Immaginate di dover comprare un regalo per un bimbo appena nato. Entrate nel negozio di giocattoli – magari nella vostra città non ce ne sono tanti, così andate dritti in quello che conoscete meglio. Immaginate di cercare un peluche, e di chiedere alla commessa uno di quei peluche per neonati: morbidi, senza pelo. Con tutta la buona volontà che ci metterete – che diciate neonato o usiate il plurale per risultare neutri, poco importa – tempo mezzo secondo e la suddetta commessa vi avrà già domandato: “Femminuccia o maschietto?”, mandando subito in frantumi il vostro progetto di evitare la questione “genere”.
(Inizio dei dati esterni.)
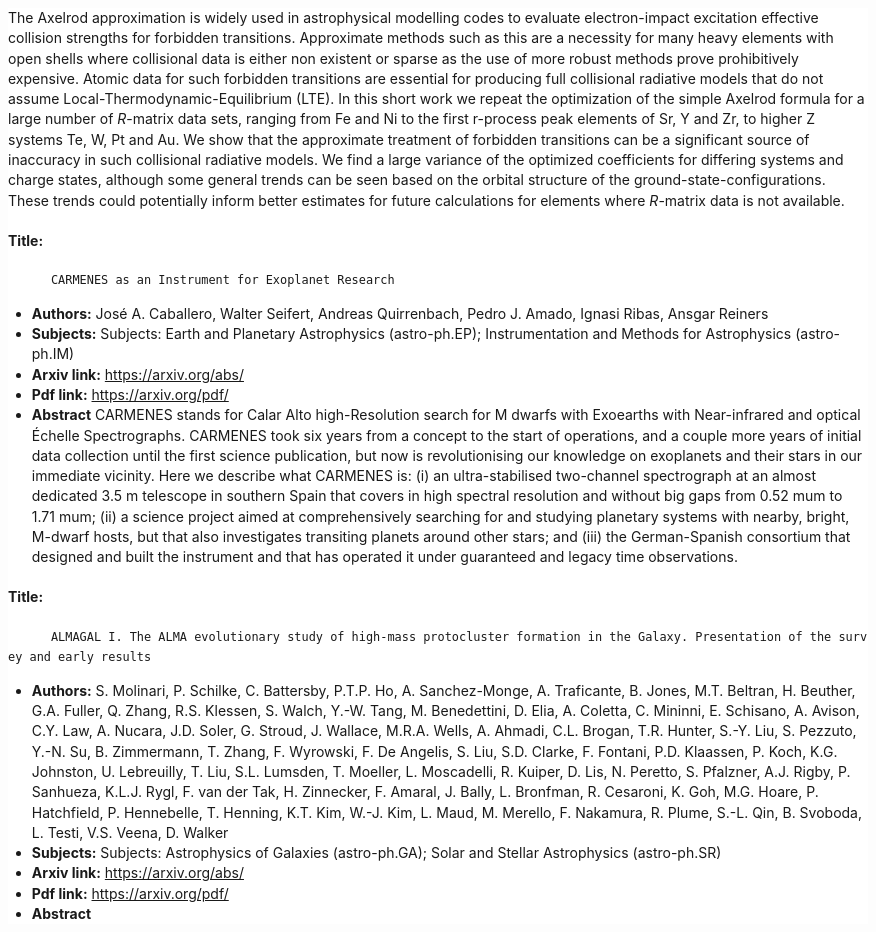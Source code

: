  The Axelrod approximation is widely used in astrophysical modelling codes to evaluate electron-impact excitation effective collision strengths for forbidden transitions. Approximate methods such as this are a necessity for many heavy elements with open shells where collisional data is either non existent or sparse as the use of more robust methods prove prohibitively expensive. Atomic data for such forbidden transitions are essential for producing full collisional radiative models that do not assume Local-Thermodynamic-Equilibrium (LTE). In this short work we repeat the optimization of the simple Axelrod formula for a large number of $R$-matrix data sets, ranging from Fe and Ni to the first r-process peak elements of Sr, Y and Zr, to higher Z systems Te, W, Pt and Au. We show that the approximate treatment of forbidden transitions can be a significant source of inaccuracy in such collisional radiative models. We find a large variance of the optimized coefficients for differing systems and charge states, although some general trends can be seen based on the orbital structure of the ground-state-configurations. These trends could potentially inform better estimates for future calculations for elements where $R$-matrix data is not available.
#### Title:
          CARMENES as an Instrument for Exoplanet Research
 - **Authors:** José A. Caballero, Walter Seifert, Andreas Quirrenbach, Pedro J. Amado, Ignasi Ribas, Ansgar Reiners
 - **Subjects:** Subjects:
Earth and Planetary Astrophysics (astro-ph.EP); Instrumentation and Methods for Astrophysics (astro-ph.IM)
 - **Arxiv link:** https://arxiv.org/abs/
 - **Pdf link:** https://arxiv.org/pdf/
 - **Abstract**
 CARMENES stands for Calar Alto high-Resolution search for M dwarfs with Exoearths with Near-infrared and optical Échelle Spectrographs. CARMENES took six years from a concept to the start of operations, and a couple more years of initial data collection until the first science publication, but now is revolutionising our knowledge on exoplanets and their stars in our immediate vicinity. Here we describe what CARMENES is: (i) an ultra-stabilised two-channel spectrograph at an almost dedicated 3.5 m telescope in southern Spain that covers in high spectral resolution and without big gaps from 0.52 mum to 1.71 mum; (ii) a science project aimed at comprehensively searching for and studying planetary systems with nearby, bright, M-dwarf hosts, but that also investigates transiting planets around other stars; and (iii) the German-Spanish consortium that designed and built the instrument and that has operated it under guaranteed and legacy time observations.
#### Title:
          ALMAGAL I. The ALMA evolutionary study of high-mass protocluster formation in the Galaxy. Presentation of the survey and early results
 - **Authors:** S. Molinari, P. Schilke, C. Battersby, P.T.P. Ho, A. Sanchez-Monge, A. Traficante, B. Jones, M.T. Beltran, H. Beuther, G.A. Fuller, Q. Zhang, R.S. Klessen, S. Walch, Y.-W. Tang, M. Benedettini, D. Elia, A. Coletta, C. Mininni, E. Schisano, A. Avison, C.Y. Law, A. Nucara, J.D. Soler, G. Stroud, J. Wallace, M.R.A. Wells, A. Ahmadi, C.L. Brogan, T.R. Hunter, S.-Y. Liu, S. Pezzuto, Y.-N. Su, B. Zimmermann, T. Zhang, F. Wyrowski, F. De Angelis, S. Liu, S.D. Clarke, F. Fontani, P.D. Klaassen, P. Koch, K.G. Johnston, U. Lebreuilly, T. Liu, S.L. Lumsden, T. Moeller, L. Moscadelli, R. Kuiper, D. Lis, N. Peretto, S. Pfalzner, A.J. Rigby, P. Sanhueza, K.L.J. Rygl, F. van der Tak, H. Zinnecker, F. Amaral, J. Bally, L. Bronfman, R. Cesaroni, K. Goh, M.G. Hoare, P. Hatchfield, P. Hennebelle, T. Henning, K.T. Kim, W.-J. Kim, L. Maud, M. Merello, F. Nakamura, R. Plume, S.-L. Qin, B. Svoboda, L. Testi, V.S. Veena, D. Walker
 - **Subjects:** Subjects:
Astrophysics of Galaxies (astro-ph.GA); Solar and Stellar Astrophysics (astro-ph.SR)
 - **Arxiv link:** https://arxiv.org/abs/
 - **Pdf link:** https://arxiv.org/pdf/
 - **Abstract**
Il binomio rosa-azzurro costringe le nostre esistenze su vie prestabilite ancor prima che riusciamo a metter fuori il naso dal grembo materno. I vestitini, i colori delle pareti e dei mobili: tutto viene deciso in precedenza in base al sesso del nascituro. Non siamo noi a scegliere: è qualcun altro che lo fa prima di e per noi, e senza accorgercene ci ritroviamo a presumere di preferire con consapevolezza una cosa piuttosto che un’altra – ma non è che il mero risultato di un lungo processo di “indottrinamento” sul genere. Pensare che questo abbia un peso talmente rilevante sulle nostre vite e che dipenda da una differenza puramente biologica è al contempo insensato e agghiacciante.
Ma se sono i colori a dare il via alla fiera degli stereotipi di genere, è sicuramente la televisione – e in particolar modo la pubblicità – a delineare il resto del tracciato. Di certo l’esposizione a vari tipi di idee e ambienti – reazionari o rivoluzionari che siano – formano la personalità di un bambino in crescita, ma è innegabile che mezzi di comunicazione forti come la pubblicità plasmino i gusti e decidano le preferenze della persona che il bambino sarà fin dalla prima infanzia.
Associandosi ai colori già menzionati, le immagini pubblicitarie che scorrono davanti ai nostri occhi ci mostrano due universi completamente a sé stanti: atmosfere delicate e scintillanti per i giocattoli da bambina, più turbolente e “dure” per quelli da bambino. Sport e guerra ai maschietti, cucina e bambole alle femminucce. E non solo di immagini si tratta: prestando attenzione alle parole infatti, si può notare l’aura di virilità, declinata in ogni sua sfumatura – velocità, forza, energia – che circonda gli articoli per bambini, e l’accento particolare posto invece sulla bellezza per quanto riguarda quelli per bambine. Bambini che sono i prodotti di questa comunicazione insidiosa e fuorviante non saranno capaci di pensare al di là del proprio genere e non potranno che diventare adulti imprigionati in schemi precostituiti che rischiano di non cambiare mai.
La domanda allora è: come si fa a crescere un figlio al riparo degli stereotipi di genere?
Si fa un gran parlare di femminismo, di fine dell’oggettivazione sia femminile che maschile, di parità, ma si lascia che i ragazzi scoprano da soli di che si tratta quando, ormai grandi, tentano di liberarsi – dove e per quanto possibile – dagli stereotipi e dai pregiudizi che il loro sesso e quello altrui si portano dietro come zavorre. Ma non sempre c’è la sensibilità giusta affinché questo accada. Perciò si dovrebbe pensare a costruire il senso critico nei bambini sin da piccoli, e non a instillare in loro paradigmi fissi che la società odierna purtroppo non ha ancora smesso di alimentare.
Nel negozio della vostra fantasia ora immaginate: una bambina sta giocando con una pista per trenini, un bambino chiede un kit per realizzare braccialetti…
Nel negozio reale, però, la commessa è ancora davanti a voi e il vostro sconcerto l’ha portata a indicarvi un timido peluche vestito di beige e marrone. Prendetelo, se ne avete il coraggio, e provate a lasciare sulla mensola quelli rosa e azzurri. Sperando, la prossima volta, di trovarne altri vestiti di giallo, arancio, verde o rosso.